I put on my 3D glasses and settled into my seat with 6 other SBXLVII-deniers for what I thought would be a fitting celebration of the Mars/Neptune conjunction in watery, magical Pisces. Wiping virtual whale water from my freckled arms when the aforementioned whale pounced couldn't feel more perfect. Word on the street was that no one believed this story could be brought to life - the book itself, according to Wikipedia, was passed over by 5 London publishers before Knopf Canada saw something the others didn't.
The main thrust of the novel was Pi's (a graceful nickname for Piscine Molitor Patel, a funny story in and of itself) struggle for survival all alone after all - save for a Bengal tiger named Richard Parker. Adrift on a rescue-boat after a Japanese freighter had sunk his family and their cargo of zoo animals on their to Canada from India, these two were to battle each other for dominance alongside the elements. It was an ultimate test of Pi's faith - a self-described "Catholic Muslim" and Hindu, who had been chided by his father for believing in too many Gods. Where were his Gods now? At one point after a decimating storm, the beleaguered Pi calls out to heaven (something like) "I have given you my family!!!!! I have given you everything!!!! What more do you want?"
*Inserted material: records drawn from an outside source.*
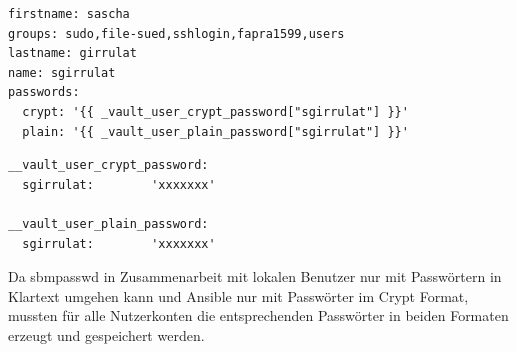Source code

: \begin{lstlisting}[label=code:labelname,caption=Auszug aus ansible/group\_vars/file\_server/public]
firstname: sascha
groups: sudo,file-sued,sshlogin,fapra1599,users
lastname: girrulat
name: sgirrulat
passwords:
  crypt: '{{ _vault_user_crypt_password["sgirrulat"] }}'
  plain: '{{ _vault_user_plain_password["sgirrulat"] }}'
\end{lstlisting}

\begin{lstlisting}[label=code:labelname,caption=Modifizierter Auszug aus ansible/group\_vars/file\_server/vault]
__vault_user_crypt_password:
  sgirrulat:        'xxxxxxx'
  
__vault_user_plain_password:
  sgirrulat:        'xxxxxxx'
\end{lstlisting}

Da sbmpasswd in Zusammenarbeit mit lokalen Benutzer nur mit Passwörtern in Klartext umgehen kann und Ansible nur mit Passwörter im Crypt Format, mussten für alle Nutzerkonten die entsprechenden Passwörter in beiden Formaten erzeugt und gespeichert werden.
As Mars and Mercury conjuncts the watery trident Neptune this week and Mercury enters Pisces, astrology would predict we too could relate to that point of breaking; where the real world doesn't capitulate to our will ... where there is at once confusion and a merging with the divine in the areas of willpower and action (Mars) and perception, communication and ideas (Mercury). This cosmic line-up is about the surrender to that larger-than-our-life force, whether it's to the creative process, an inner spaciousness or your experience of God or faith. There is a an opening of the self which allows us to discover a sacred beauty even and especially amidst what makes us feel the most vulnerable and raw. Everything is a matter of perception which sometimes seems our only modicum of control, especially during slippery Neptune times. When Pi protests that the tiger has a soul, his dad admonishes: "what you see in the eyes of the tiger, is your own reflection." Maybe so … and what you believe usually stares back at you as your experience.
Before I blather on how cute CG-meerkats are (and CG-animals in general) … consider seeing the film. It's 2 hours of pure-hearted entertainment and mind-blowing creativity … and good medicine for the magical Pisces/Neptune adrift in the ether this week. We're all advised to consciously zone-out and create enough space for some divine inspiration.